◆ Directions for this task: Determine which lines of the records include the word "people", and copy them.

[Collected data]

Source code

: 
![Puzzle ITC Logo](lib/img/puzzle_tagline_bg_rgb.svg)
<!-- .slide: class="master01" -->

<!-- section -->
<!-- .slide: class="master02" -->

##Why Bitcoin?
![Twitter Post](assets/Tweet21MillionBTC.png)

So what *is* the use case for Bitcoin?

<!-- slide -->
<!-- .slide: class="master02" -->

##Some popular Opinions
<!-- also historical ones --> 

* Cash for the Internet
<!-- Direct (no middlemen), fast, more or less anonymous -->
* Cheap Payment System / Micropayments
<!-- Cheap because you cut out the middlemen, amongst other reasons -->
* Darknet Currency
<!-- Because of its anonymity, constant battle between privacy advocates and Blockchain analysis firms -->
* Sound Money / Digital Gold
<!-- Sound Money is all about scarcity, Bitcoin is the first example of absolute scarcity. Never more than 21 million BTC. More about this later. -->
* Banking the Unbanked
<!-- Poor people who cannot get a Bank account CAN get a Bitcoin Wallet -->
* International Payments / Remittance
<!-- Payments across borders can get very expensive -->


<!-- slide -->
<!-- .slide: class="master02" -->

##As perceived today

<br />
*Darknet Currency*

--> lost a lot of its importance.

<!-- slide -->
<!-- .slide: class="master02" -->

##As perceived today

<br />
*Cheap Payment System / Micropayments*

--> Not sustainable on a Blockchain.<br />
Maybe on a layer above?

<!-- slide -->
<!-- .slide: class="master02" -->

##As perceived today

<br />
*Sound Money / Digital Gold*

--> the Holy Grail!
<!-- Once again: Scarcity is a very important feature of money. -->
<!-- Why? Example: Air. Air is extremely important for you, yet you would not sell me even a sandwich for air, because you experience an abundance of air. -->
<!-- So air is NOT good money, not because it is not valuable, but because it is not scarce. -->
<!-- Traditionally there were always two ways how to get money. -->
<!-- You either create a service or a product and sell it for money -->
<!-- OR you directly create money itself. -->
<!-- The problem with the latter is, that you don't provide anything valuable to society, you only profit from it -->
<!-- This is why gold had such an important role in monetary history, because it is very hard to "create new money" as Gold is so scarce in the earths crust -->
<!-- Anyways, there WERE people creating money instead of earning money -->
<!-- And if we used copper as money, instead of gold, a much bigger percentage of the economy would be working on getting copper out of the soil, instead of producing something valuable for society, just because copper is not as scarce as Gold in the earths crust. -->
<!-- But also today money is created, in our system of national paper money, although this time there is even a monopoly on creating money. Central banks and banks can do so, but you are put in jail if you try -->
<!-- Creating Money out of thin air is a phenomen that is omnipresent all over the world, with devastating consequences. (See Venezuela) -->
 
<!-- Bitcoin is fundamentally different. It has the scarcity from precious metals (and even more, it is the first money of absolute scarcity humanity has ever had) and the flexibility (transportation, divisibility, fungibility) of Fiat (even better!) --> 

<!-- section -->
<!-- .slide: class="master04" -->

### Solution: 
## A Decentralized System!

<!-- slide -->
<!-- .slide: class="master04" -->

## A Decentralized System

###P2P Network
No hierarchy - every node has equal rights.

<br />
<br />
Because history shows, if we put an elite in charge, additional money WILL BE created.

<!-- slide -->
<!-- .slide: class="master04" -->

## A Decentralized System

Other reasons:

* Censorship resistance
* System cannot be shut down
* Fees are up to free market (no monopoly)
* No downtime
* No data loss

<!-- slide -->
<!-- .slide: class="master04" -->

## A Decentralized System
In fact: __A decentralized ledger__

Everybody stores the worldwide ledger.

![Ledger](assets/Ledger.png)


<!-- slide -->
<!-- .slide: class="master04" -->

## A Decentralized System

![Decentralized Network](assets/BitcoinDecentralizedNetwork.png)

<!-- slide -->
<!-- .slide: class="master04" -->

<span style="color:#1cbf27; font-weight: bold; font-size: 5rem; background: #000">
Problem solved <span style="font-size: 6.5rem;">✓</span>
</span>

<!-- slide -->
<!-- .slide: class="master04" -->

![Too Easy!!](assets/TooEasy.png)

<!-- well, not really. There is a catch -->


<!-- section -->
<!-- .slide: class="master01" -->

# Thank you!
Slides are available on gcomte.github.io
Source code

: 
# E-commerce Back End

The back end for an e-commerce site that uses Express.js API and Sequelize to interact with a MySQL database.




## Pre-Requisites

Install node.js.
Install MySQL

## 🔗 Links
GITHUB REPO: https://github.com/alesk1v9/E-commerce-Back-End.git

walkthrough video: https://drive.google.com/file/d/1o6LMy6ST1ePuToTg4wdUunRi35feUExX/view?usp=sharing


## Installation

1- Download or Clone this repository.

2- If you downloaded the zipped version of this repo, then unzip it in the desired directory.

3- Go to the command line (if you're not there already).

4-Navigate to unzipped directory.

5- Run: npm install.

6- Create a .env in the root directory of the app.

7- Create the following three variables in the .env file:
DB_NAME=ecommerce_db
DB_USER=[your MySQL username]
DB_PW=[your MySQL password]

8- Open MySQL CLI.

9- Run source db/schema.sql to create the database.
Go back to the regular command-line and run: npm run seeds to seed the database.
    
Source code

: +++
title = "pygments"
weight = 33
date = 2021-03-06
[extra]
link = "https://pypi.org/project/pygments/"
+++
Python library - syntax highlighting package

◆ Task solution:
<!-- Poor people who cannot get a Bank account CAN get a Bitcoin Wallet -->
<!-- Anyways, there WERE people creating money instead of earning money -->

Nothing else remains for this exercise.